- **TASK ITEM**:
Every record shown below should be duplicated exactly.

[Source texts of formatted documents]
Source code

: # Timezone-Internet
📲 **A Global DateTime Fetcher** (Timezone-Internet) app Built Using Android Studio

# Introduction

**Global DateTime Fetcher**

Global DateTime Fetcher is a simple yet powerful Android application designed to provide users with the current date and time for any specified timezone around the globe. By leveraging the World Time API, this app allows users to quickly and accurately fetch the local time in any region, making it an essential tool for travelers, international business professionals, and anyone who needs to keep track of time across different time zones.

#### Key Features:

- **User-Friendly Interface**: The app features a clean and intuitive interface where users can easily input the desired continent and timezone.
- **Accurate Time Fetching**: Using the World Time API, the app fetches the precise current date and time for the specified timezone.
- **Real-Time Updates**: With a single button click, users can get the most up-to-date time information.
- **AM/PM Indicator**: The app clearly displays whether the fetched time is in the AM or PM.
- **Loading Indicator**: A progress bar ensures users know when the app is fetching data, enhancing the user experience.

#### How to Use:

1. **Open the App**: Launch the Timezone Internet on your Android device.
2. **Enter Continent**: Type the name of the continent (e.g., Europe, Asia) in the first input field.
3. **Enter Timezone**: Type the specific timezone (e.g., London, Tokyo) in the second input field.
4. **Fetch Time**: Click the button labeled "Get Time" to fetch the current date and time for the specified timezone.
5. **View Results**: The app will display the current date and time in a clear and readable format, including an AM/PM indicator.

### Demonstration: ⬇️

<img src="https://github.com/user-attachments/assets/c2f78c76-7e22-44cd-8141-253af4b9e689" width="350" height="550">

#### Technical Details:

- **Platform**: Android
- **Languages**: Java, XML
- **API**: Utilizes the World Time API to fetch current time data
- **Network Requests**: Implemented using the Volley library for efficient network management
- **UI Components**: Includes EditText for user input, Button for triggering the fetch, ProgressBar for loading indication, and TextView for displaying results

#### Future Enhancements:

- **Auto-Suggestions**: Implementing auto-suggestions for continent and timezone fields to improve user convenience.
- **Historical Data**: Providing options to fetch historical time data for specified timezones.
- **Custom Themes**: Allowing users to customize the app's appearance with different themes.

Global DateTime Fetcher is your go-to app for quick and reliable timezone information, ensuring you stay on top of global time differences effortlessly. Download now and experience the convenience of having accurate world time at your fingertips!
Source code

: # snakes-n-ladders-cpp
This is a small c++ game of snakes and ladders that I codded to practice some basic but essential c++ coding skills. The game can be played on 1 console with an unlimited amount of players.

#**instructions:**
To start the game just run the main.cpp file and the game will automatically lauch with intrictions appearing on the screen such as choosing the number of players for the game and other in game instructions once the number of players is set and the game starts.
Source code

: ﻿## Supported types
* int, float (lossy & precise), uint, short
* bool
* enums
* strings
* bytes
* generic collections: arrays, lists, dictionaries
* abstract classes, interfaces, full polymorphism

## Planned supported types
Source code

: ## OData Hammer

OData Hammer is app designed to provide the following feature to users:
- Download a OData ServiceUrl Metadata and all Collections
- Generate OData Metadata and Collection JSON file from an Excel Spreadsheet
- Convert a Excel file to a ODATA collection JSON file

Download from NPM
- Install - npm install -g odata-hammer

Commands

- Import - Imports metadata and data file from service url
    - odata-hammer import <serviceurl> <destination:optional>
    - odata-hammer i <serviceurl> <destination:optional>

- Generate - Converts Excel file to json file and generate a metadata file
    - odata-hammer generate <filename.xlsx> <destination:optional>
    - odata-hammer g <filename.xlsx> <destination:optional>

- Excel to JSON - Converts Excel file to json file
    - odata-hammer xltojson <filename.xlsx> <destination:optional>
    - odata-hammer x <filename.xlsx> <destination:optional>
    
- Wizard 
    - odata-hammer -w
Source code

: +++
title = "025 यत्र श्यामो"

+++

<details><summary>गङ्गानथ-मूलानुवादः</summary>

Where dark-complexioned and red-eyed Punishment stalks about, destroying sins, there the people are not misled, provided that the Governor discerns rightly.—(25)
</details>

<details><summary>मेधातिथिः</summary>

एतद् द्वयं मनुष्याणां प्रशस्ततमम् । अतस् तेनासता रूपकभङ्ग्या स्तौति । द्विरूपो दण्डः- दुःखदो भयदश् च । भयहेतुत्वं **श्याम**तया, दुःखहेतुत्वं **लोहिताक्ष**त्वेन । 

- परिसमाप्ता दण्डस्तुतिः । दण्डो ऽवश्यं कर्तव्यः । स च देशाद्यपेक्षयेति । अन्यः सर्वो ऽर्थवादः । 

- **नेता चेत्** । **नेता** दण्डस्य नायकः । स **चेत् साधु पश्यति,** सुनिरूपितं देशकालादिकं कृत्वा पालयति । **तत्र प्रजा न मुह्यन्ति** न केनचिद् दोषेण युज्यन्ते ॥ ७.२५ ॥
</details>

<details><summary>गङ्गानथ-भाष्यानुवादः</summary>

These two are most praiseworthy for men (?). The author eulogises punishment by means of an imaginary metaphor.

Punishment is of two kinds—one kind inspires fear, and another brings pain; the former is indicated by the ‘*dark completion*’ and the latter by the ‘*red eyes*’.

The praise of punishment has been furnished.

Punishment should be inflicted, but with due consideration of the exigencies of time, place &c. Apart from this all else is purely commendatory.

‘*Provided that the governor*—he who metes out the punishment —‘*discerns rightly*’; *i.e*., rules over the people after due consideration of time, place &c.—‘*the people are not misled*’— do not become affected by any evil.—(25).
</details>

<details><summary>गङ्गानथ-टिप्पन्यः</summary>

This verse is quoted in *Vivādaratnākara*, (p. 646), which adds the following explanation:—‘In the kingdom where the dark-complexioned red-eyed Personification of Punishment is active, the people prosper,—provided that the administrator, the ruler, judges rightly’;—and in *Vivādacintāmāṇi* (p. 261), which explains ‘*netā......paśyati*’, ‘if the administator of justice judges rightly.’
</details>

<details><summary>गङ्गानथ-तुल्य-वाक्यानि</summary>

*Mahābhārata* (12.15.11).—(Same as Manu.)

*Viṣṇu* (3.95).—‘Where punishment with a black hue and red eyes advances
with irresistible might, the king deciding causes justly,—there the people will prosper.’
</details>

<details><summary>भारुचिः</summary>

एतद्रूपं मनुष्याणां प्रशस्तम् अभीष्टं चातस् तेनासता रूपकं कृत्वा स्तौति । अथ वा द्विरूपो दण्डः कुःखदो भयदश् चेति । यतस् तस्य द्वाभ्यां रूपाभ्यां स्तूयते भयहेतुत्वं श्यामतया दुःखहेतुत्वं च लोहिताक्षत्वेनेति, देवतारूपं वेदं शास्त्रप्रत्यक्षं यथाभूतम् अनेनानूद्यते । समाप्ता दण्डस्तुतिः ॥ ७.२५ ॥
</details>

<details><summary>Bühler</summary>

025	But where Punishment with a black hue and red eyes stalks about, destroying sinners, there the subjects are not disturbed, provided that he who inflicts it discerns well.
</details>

- **OUTPUT OF THE EXERCISE**:
Source code

: # Timezone-Internet
📲 **A Global DateTime Fetcher** (Timezone-Internet) app Built Using Android Studio

# Introduction

**Global DateTime Fetcher**

Global DateTime Fetcher is a simple yet powerful Android application designed to provide users with the current date and time for any specified timezone around the globe. By leveraging the World Time API, this app allows users to quickly and accurately fetch the local time in any region, making it an essential tool for travelers, international business professionals, and anyone who needs to keep track of time across different time zones.

#### Key Features:

- **User-Friendly Interface**: The app features a clean and intuitive interface where users can easily input the desired continent and timezone.
- **Accurate Time Fetching**: Using the World Time API, the app fetches the precise current date and time for the specified timezone.
- **Real-Time Updates**: With a single button click, users can get the most up-to-date time information.
- **AM/PM Indicator**: The app clearly displays whether the fetched time is in the AM or PM.
- **Loading Indicator**: A progress bar ensures users know when the app is fetching data, enhancing the user experience.

#### How to Use:

1. **Open the App**: Launch the Timezone Internet on your Android device.
2. **Enter Continent**: Type the name of the continent (e.g., Europe, Asia) in the first input field.
3. **Enter Timezone**: Type the specific timezone (e.g., London, Tokyo) in the second input field.
4. **Fetch Time**: Click the button labeled "Get Time" to fetch the current date and time for the specified timezone.
5. **View Results**: The app will display the current date and time in a clear and readable format, including an AM/PM indicator.

### Demonstration: ⬇️

<img src="https://github.com/user-attachments/assets/c2f78c76-7e22-44cd-8141-253af4b9e689" width="350" height="550">

#### Technical Details:

- **Platform**: Android
- **Languages**: Java, XML
- **API**: Utilizes the World Time API to fetch current time data
- **Network Requests**: Implemented using the Volley library for efficient network management
- **UI Components**: Includes EditText for user input, Button for triggering the fetch, ProgressBar for loading indication, and TextView for displaying results

#### Future Enhancements:

- **Auto-Suggestions**: Implementing auto-suggestions for continent and timezone fields to improve user convenience.
- **Historical Data**: Providing options to fetch historical time data for specified timezones.
- **Custom Themes**: Allowing users to customize the app's appearance with different themes.

Global DateTime Fetcher is your go-to app for quick and reliable timezone information, ensuring you stay on top of global time differences effortlessly. Download now and experience the convenience of having accurate world time at your fingertips!
Source code

: # snakes-n-ladders-cpp
This is a small c++ game of snakes and ladders that I codded to practice some basic but essential c++ coding skills. The game can be played on 1 console with an unlimited amount of players.

#**instructions:**
To start the game just run the main.cpp file and the game will automatically lauch with intrictions appearing on the screen such as choosing the number of players for the game and other in game instructions once the number of players is set and the game starts.
Source code

: ﻿## Supported types
* int, float (lossy & precise), uint, short
* bool
* enums
* strings
* bytes
* generic collections: arrays, lists, dictionaries
* abstract classes, interfaces, full polymorphism

## Planned supported types
Source code

: ## OData Hammer

OData Hammer is app designed to provide the following feature to users:
- Download a OData ServiceUrl Metadata and all Collections
- Generate OData Metadata and Collection JSON file from an Excel Spreadsheet
- Convert a Excel file to a ODATA collection JSON file

Download from NPM
- Install - npm install -g odata-hammer

Commands

- Import - Imports metadata and data file from service url
    - odata-hammer import <serviceurl> <destination:optional>
    - odata-hammer i <serviceurl> <destination:optional>

- Generate - Converts Excel file to json file and generate a metadata file
    - odata-hammer generate <filename.xlsx> <destination:optional>
    - odata-hammer g <filename.xlsx> <destination:optional>

- Excel to JSON - Converts Excel file to json file
    - odata-hammer xltojson <filename.xlsx> <destination:optional>
    - odata-hammer x <filename.xlsx> <destination:optional>
    
- Wizard 
    - odata-hammer -w
Source code

: +++
title = "025 यत्र श्यामो"

+++

<details><summary>गङ्गानथ-मूलानुवादः</summary>

Where dark-complexioned and red-eyed Punishment stalks about, destroying sins, there the people are not misled, provided that the Governor discerns rightly.—(25)
</details>

<details><summary>मेधातिथिः</summary>

एतद् द्वयं मनुष्याणां प्रशस्ततमम् । अतस् तेनासता रूपकभङ्ग्या स्तौति । द्विरूपो दण्डः- दुःखदो भयदश् च । भयहेतुत्वं **श्याम**तया, दुःखहेतुत्वं **लोहिताक्ष**त्वेन । 

- परिसमाप्ता दण्डस्तुतिः । दण्डो ऽवश्यं कर्तव्यः । स च देशाद्यपेक्षयेति । अन्यः सर्वो ऽर्थवादः । 

- **नेता चेत्** । **नेता** दण्डस्य नायकः । स **चेत् साधु पश्यति,** सुनिरूपितं देशकालादिकं कृत्वा पालयति । **तत्र प्रजा न मुह्यन्ति** न केनचिद् दोषेण युज्यन्ते ॥ ७.२५ ॥
</details>

<details><summary>गङ्गानथ-भाष्यानुवादः</summary>

These two are most praiseworthy for men (?). The author eulogises punishment by means of an imaginary metaphor.

Punishment is of two kinds—one kind inspires fear, and another brings pain; the former is indicated by the ‘*dark completion*’ and the latter by the ‘*red eyes*’.

The praise of punishment has been furnished.

Punishment should be inflicted, but with due consideration of the exigencies of time, place &c. Apart from this all else is purely commendatory.

‘*Provided that the governor*—he who metes out the punishment —‘*discerns rightly*’; *i.e*., rules over the people after due consideration of time, place &c.—‘*the people are not misled*’— do not become affected by any evil.—(25).
</details>

<details><summary>गङ्गानथ-टिप्पन्यः</summary>

This verse is quoted in *Vivādaratnākara*, (p. 646), which adds the following explanation:—‘In the kingdom where the dark-complexioned red-eyed Personification of Punishment is active, the people prosper,—provided that the administrator, the ruler, judges rightly’;—and in *Vivādacintāmāṇi* (p. 261), which explains ‘*netā......paśyati*’, ‘if the administator of justice judges rightly.’
</details>

<details><summary>गङ्गानथ-तुल्य-वाक्यानि</summary>

*Mahābhārata* (12.15.11).—(Same as Manu.)

*Viṣṇu* (3.95).—‘Where punishment with a black hue and red eyes advances
with irresistible might, the king deciding causes justly,—there the people will prosper.’
</details>

<details><summary>भारुचिः</summary>

एतद्रूपं मनुष्याणां प्रशस्तम् अभीष्टं चातस् तेनासता रूपकं कृत्वा स्तौति । अथ वा द्विरूपो दण्डः कुःखदो भयदश् चेति । यतस् तस्य द्वाभ्यां रूपाभ्यां स्तूयते भयहेतुत्वं श्यामतया दुःखहेतुत्वं च लोहिताक्षत्वेनेति, देवतारूपं वेदं शास्त्रप्रत्यक्षं यथाभूतम् अनेनानूद्यते । समाप्ता दण्डस्तुतिः ॥ ७.२५ ॥
</details>

<details><summary>Bühler</summary>

025	But where Punishment with a black hue and red eyes stalks about, destroying sinners, there the subjects are not disturbed, provided that he who inflicts it discerns well.
</details>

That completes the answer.